■ Exercise: Which lines of the data include the string "Implementation"? List them all.

___ Given entries ___

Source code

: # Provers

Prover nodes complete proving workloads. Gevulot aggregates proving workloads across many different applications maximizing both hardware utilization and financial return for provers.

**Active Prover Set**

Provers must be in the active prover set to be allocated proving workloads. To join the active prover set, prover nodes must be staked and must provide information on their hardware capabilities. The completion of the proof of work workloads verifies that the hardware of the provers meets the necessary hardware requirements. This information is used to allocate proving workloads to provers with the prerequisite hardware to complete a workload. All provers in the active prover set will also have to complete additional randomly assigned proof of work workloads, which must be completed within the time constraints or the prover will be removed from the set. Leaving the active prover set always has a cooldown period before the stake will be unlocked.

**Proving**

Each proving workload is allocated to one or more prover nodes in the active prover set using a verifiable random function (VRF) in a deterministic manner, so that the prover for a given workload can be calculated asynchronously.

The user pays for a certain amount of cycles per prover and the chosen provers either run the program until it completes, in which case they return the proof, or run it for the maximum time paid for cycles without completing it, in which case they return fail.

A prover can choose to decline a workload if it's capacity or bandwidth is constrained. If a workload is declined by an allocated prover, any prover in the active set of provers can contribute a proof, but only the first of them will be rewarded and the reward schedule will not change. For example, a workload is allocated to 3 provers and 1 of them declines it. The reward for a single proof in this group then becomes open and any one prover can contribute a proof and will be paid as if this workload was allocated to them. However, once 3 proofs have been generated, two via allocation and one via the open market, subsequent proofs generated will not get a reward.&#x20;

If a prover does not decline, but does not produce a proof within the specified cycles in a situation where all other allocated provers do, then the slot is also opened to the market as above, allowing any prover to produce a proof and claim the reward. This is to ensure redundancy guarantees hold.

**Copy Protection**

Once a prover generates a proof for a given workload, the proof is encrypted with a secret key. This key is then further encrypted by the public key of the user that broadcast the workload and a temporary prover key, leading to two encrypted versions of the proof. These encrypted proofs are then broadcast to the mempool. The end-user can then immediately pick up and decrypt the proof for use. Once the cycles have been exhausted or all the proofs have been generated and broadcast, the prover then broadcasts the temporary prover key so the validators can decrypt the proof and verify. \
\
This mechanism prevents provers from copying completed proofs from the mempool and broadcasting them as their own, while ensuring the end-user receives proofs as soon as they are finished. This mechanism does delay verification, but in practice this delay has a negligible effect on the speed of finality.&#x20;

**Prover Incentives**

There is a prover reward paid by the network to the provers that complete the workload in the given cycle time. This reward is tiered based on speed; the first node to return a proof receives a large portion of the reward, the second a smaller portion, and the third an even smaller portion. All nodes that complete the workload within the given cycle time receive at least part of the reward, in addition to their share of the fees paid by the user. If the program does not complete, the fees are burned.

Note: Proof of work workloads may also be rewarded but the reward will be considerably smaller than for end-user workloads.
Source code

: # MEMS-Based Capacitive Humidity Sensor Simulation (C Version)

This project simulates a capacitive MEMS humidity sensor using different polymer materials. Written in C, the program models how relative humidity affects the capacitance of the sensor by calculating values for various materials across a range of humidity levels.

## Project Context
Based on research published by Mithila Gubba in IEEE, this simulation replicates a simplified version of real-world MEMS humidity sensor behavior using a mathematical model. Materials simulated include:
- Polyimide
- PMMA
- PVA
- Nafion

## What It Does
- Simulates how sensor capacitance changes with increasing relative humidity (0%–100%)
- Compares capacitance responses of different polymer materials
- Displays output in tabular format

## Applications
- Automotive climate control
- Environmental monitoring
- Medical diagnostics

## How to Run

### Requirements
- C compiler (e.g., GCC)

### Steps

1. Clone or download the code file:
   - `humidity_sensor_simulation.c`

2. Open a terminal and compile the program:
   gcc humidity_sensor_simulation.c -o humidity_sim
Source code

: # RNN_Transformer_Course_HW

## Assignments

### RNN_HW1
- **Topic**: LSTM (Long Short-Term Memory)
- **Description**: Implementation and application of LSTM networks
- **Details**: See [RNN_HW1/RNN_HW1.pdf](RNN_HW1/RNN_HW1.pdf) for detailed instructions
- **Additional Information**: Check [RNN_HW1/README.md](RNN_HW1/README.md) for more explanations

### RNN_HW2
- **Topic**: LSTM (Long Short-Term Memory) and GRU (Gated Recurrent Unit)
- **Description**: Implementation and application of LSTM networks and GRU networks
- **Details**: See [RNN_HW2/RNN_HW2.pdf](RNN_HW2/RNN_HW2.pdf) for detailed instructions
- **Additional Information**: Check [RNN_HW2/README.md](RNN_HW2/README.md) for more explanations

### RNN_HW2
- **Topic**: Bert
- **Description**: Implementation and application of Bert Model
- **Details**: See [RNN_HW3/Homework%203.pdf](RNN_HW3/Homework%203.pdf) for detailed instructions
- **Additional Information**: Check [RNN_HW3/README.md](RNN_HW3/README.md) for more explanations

___

■ Expected answer:
- **Description**: Implementation and application of LSTM networks
- **Description**: Implementation and application of LSTM networks and GRU networks
- **Description**: Implementation and application of Bert Model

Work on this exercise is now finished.